## Given records
————————
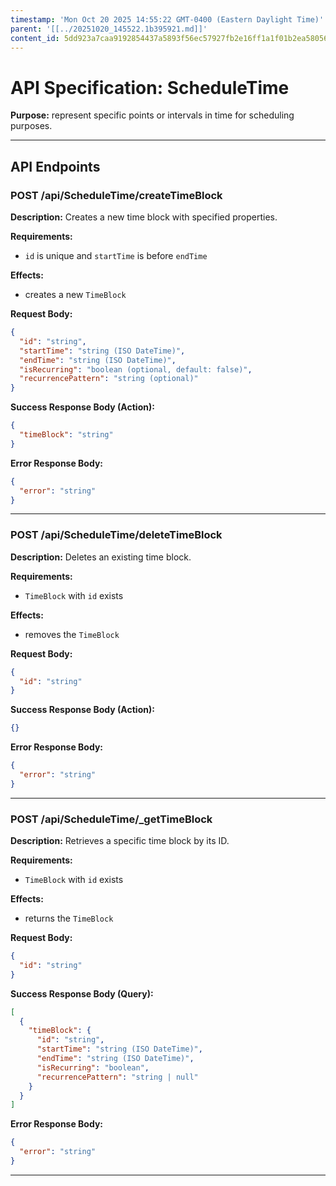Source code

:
 ```yaml
---
timestamp: 'Mon Oct 20 2025 14:55:22 GMT-0400 (Eastern Daylight Time)'
parent: '[[../20251020_145522.1b395921.md]]'
content_id: 5dd923a7caa9192854437a5893f56ec57927fb2e16ff1a1f01b2ea580561b34b
---
```


# API Specification: ScheduleTime

**Purpose:** represent specific points or intervals in time for scheduling purposes.

***

## API Endpoints

### POST /api/ScheduleTime/createTimeBlock

**Description:** Creates a new time block with specified properties.

**Requirements:**

* `id` is unique and `startTime` is before `endTime`

**Effects:**

* creates a new `TimeBlock`

**Request Body:**

```json
{
  "id": "string",
  "startTime": "string (ISO DateTime)",
  "endTime": "string (ISO DateTime)",
  "isRecurring": "boolean (optional, default: false)",
  "recurrencePattern": "string (optional)"
}
```

**Success Response Body (Action):**

```json
{
  "timeBlock": "string"
}
```

**Error Response Body:**

```json
{
  "error": "string"
}
```

***

### POST /api/ScheduleTime/deleteTimeBlock

**Description:** Deletes an existing time block.

**Requirements:**

* `TimeBlock` with `id` exists

**Effects:**

* removes the `TimeBlock`

**Request Body:**

```json
{
  "id": "string"
}
```

**Success Response Body (Action):**

```json
{}
```

**Error Response Body:**

```json
{
  "error": "string"
}
```

***

### POST /api/ScheduleTime/\_getTimeBlock

**Description:** Retrieves a specific time block by its ID.

**Requirements:**

* `TimeBlock` with `id` exists

**Effects:**

* returns the `TimeBlock`

**Request Body:**

```json
{
  "id": "string"
}
```

**Success Response Body (Query):**

```json
[
  {
    "timeBlock": {
      "id": "string",
      "startTime": "string (ISO DateTime)",
      "endTime": "string (ISO DateTime)",
      "isRecurring": "boolean",
      "recurrencePattern": "string | null"
    }
  }
]
```

**Error Response Body:**

```json
{
  "error": "string"
}
```

***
————————
## What you will do
Every entry above has to be repeated exactly, apart from its pictures.

## Solution to this problem
Source code

:
 ```yaml
---
timestamp: 'Mon Oct 20 2025 14:55:22 GMT-0400 (Eastern Daylight Time)'
parent: '[[../20251020_145522.1b395921.md]]'
content_id: 5dd923a7caa9192854437a5893f56ec57927fb2e16ff1a1f01b2ea580561b34b
---
```


# API Specification: ScheduleTime

**Purpose:** represent specific points or intervals in time for scheduling purposes.

***

## API Endpoints

### POST /api/ScheduleTime/createTimeBlock

**Description:** Creates a new time block with specified properties.

**Requirements:**

* `id` is unique and `startTime` is before `endTime`

**Effects:**

* creates a new `TimeBlock`

**Request Body:**

```json
{
  "id": "string",
  "startTime": "string (ISO DateTime)",
  "endTime": "string (ISO DateTime)",
  "isRecurring": "boolean (optional, default: false)",
  "recurrencePattern": "string (optional)"
}
```

**Success Response Body (Action):**

```json
{
  "timeBlock": "string"
}
```

**Error Response Body:**

```json
{
  "error": "string"
}
```

***

### POST /api/ScheduleTime/deleteTimeBlock

**Description:** Deletes an existing time block.

**Requirements:**

* `TimeBlock` with `id` exists

**Effects:**

* removes the `TimeBlock`

**Request Body:**

```json
{
  "id": "string"
}
```

**Success Response Body (Action):**

```json
{}
```

**Error Response Body:**

```json
{
  "error": "string"
}
```

***

### POST /api/ScheduleTime/\_getTimeBlock

**Description:** Retrieves a specific time block by its ID.

**Requirements:**

* `TimeBlock` with `id` exists

**Effects:**

* returns the `TimeBlock`

**Request Body:**

```json
{
  "id": "string"
}
```

**Success Response Body (Query):**

```json
[
  {
    "timeBlock": {
      "id": "string",
      "startTime": "string (ISO DateTime)",
      "endTime": "string (ISO DateTime)",
      "isRecurring": "boolean",
      "recurrencePattern": "string | null"
    }
  }
]
```

**Error Response Body:**

```json
{
  "error": "string"
}
```

***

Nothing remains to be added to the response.